What I thought at 28: I don’t want meds to turn me into a zombie, an emotionless drone who floats through life not feeling anything. I need to feel things.
What I learned at 35: Sorry, fucko, but you still feel every goddamn thing that passes through you. In fact, you feel them ever more now. Why? Because it’s all slowed down. Years of psychotherapy, journaling, and now medication have given me the tools to realize these feelings as they happen. They allow me to witness it, instead of letting it consume me.
What I thought at 28: A bipolar diagnosis goes on my permanent record, and I’ll never get another job.
What I learned at 35: What permanent record?
What I thought at 28: Bipolar people in movies go off their meds and burn everything to the ground, that’s not me!
What I learned at 35: Okay, lots to unpack here.
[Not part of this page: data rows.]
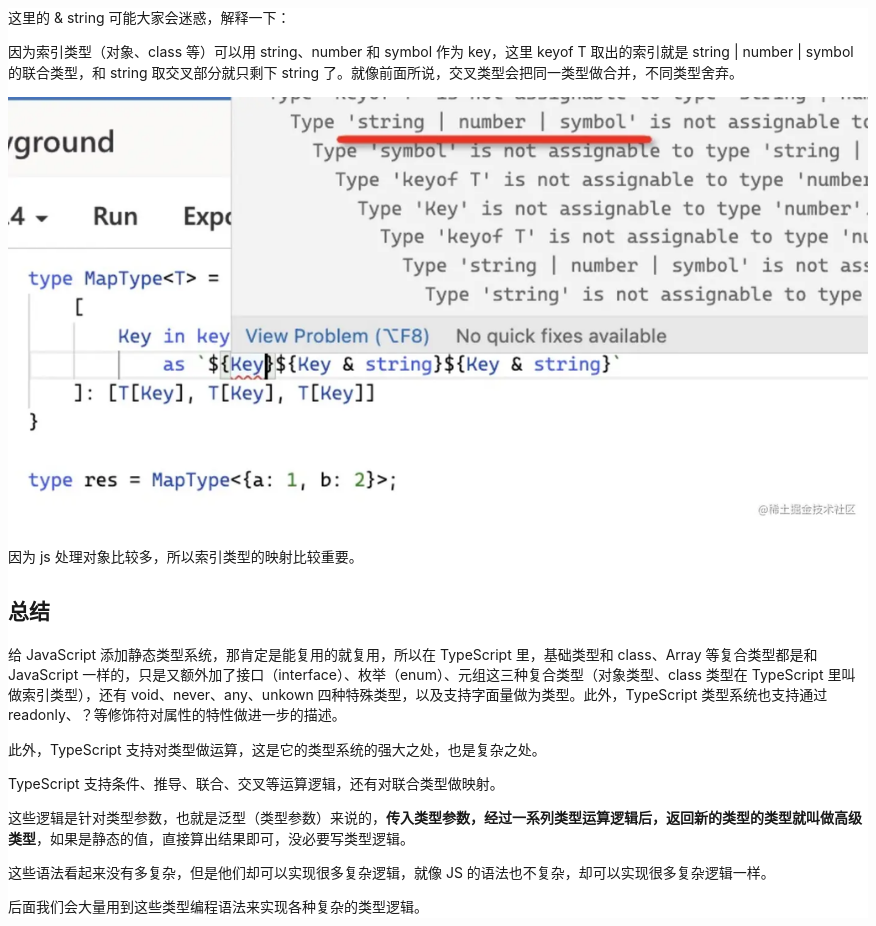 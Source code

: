 这里的 & string 可能大家会迷惑，解释一下：

因为索引类型（对象、class 等）可以用 string、number 和 symbol 作为 key，这里 keyof T 取出的索引就是 string | number | symbol 的联合类型，和 string 取交叉部分就只剩下 string 了。就像前面所说，交叉类型会把同一类型做合并，不同类型舍弃。

![image](images/W_mxKhs9QBPpfpO-4FbjLvyMUlGA9KGYpHZ2MSJXamI.webp)

因为 js 处理对象比较多，所以索引类型的映射比较重要。

## 总结
给 JavaScript 添加静态类型系统，那肯定是能复用的就复用，所以在 TypeScript 里，基础类型和 class、Array 等复合类型都是和 JavaScript 一样的，只是又额外加了接口（interface）、枚举（enum）、元组这三种复合类型（对象类型、class 类型在 TypeScript 里叫做索引类型），还有 void、never、any、unkown 四种特殊类型，以及支持字面量做为类型。此外，TypeScript 类型系统也支持通过 readonly、？等修饰符对属性的特性做进一步的描述。

此外，TypeScript 支持对类型做运算，这是它的类型系统的强大之处，也是复杂之处。

TypeScript 支持条件、推导、联合、交叉等运算逻辑，还有对联合类型做映射。

这些逻辑是针对类型参数，也就是泛型（类型参数）来说的，**传入类型参数，经过一系列类型运算逻辑后，返回新的类型的类型就叫做高级类型**，如果是静态的值，直接算出结果即可，没必要写类型逻辑。

这些语法看起来没有多复杂，但是他们却可以实现很多复杂逻辑，就像 JS 的语法也不复杂，却可以实现很多复杂逻辑一样。

后面我们会大量用到这些类型编程语法来实现各种复杂的类型逻辑。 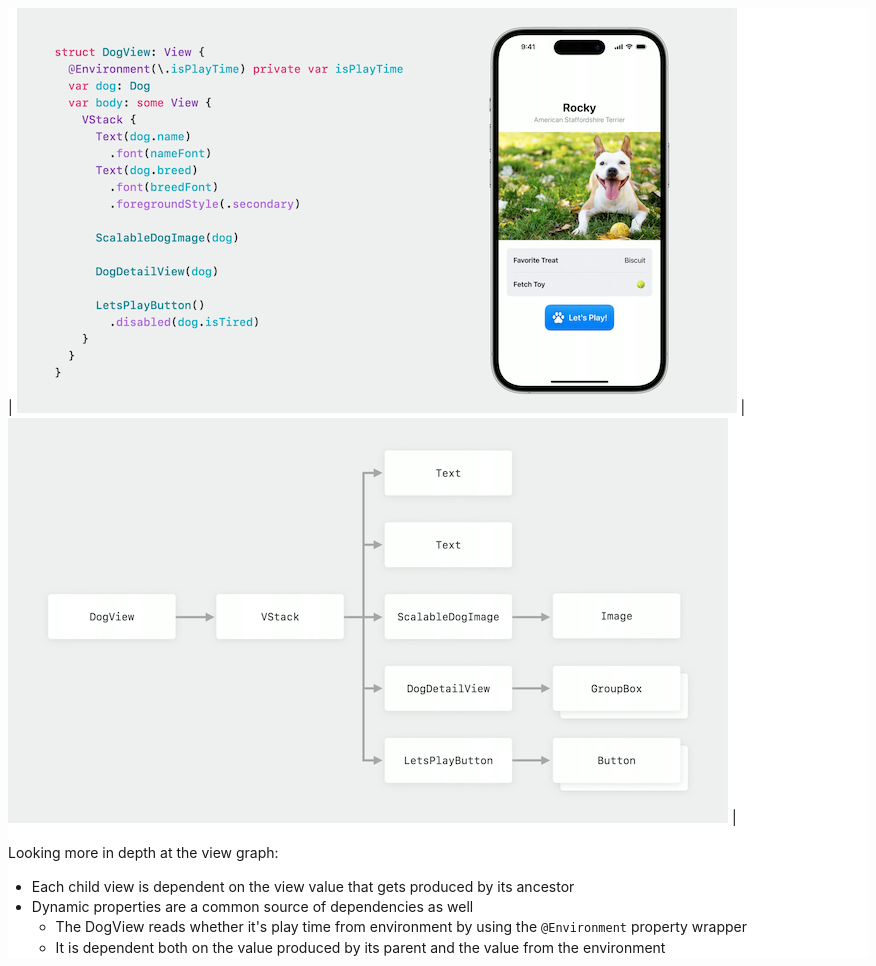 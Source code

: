 | ![Dog Detail View](images/demystify/detail_view.png) | ![Dog Detail View](images/demystify/view_graph.png) |

Looking more in depth at the view graph:

* Each child view is dependent on the view value that gets produced by its ancestor
* Dynamic properties are a common source of dependencies as well
    * The DogView reads whether it's play time from environment by using the `@Environment` property wrapper
    * It is dependent both on the value produced by its parent and the value from the environment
First of all, yes, there are people out there who stop taking their medication and act destructively. I’ve seen it firsthand with people I love. It’s scary. I can’t speak as a medical professional, but I can speak as an artist:
The portrayal of people with bipolar disorder in film and television is perpetually problematic. It’s far too often that a character struggling with a mental illness serves as the albatross to move the plot forward, and far too often their “going off their meds” is something that heightens the stakes.
I revisited my favorite television series of all time, Six Feet Under, while in quarantine. Seeing it through a much different lens than when the show wrapped in 2005, I was shocked to see how often the character Billy’s mental illness was used as the antagonist for an array of chaotic moments throughout the series, with the threat of going off his medication constantly looming. Hell, Netflix dropped a documentary this year called Crime Scene: The Vanishing at the Cecil Hotel, which spends three hours building up some faux ghost story, perpetuated by a bunch of idiot YouTubers, only to exploit a dead young woman’s bipolar disorder, treating her illness like a third-act, horror movie plot-twist, making sure to check every stigmatizing stereotype box along the way.
As long as the entertainment industry treats mental illness like Chekhov’s gun, people who live with it will be hard-pressed to feel comfortable speaking openly about it.
I don’t have all the answers. Never will. I quit my job on a whim to pursue a career as an artist in 2016 and racked up almost $20,000 in credit card debt in the process. Was it a bold move that paid off? Yes. Was it a sneaky form of mania? I think so, looking back on it. Since I started taking my medication, I can count on one hand the amount of times I used my credit card for something unnecessary, while paying off thousands of dollars worth of debt. (Wait…Should I have prefaced that with “I’m not an accountant”?)
I’ve committed to this life—making peace with my diagnosis while doing what is in my power to treat it—not skipping doses of my medicine, speaking regularly to a therapist, journaling every day, and talking openly about it… and, you know, diet and exercise stuff.
As I type this, my social media feeds are being flooded with “One Year Later” posts regarding the early stages of a full-blown coronavirus lockdown. Since the day I was saved by the National Suicide Prevention Lifeline, the term “One Year Later” breathes new life. While I yearn to gain back those thousands of steps per day, time-killing coffees, and little slices of New Yorker life that feel oh, so close to coming back, I feel an enormous sense of pride and gratitude that I am here, getting the opportunity to write about my One Year Later.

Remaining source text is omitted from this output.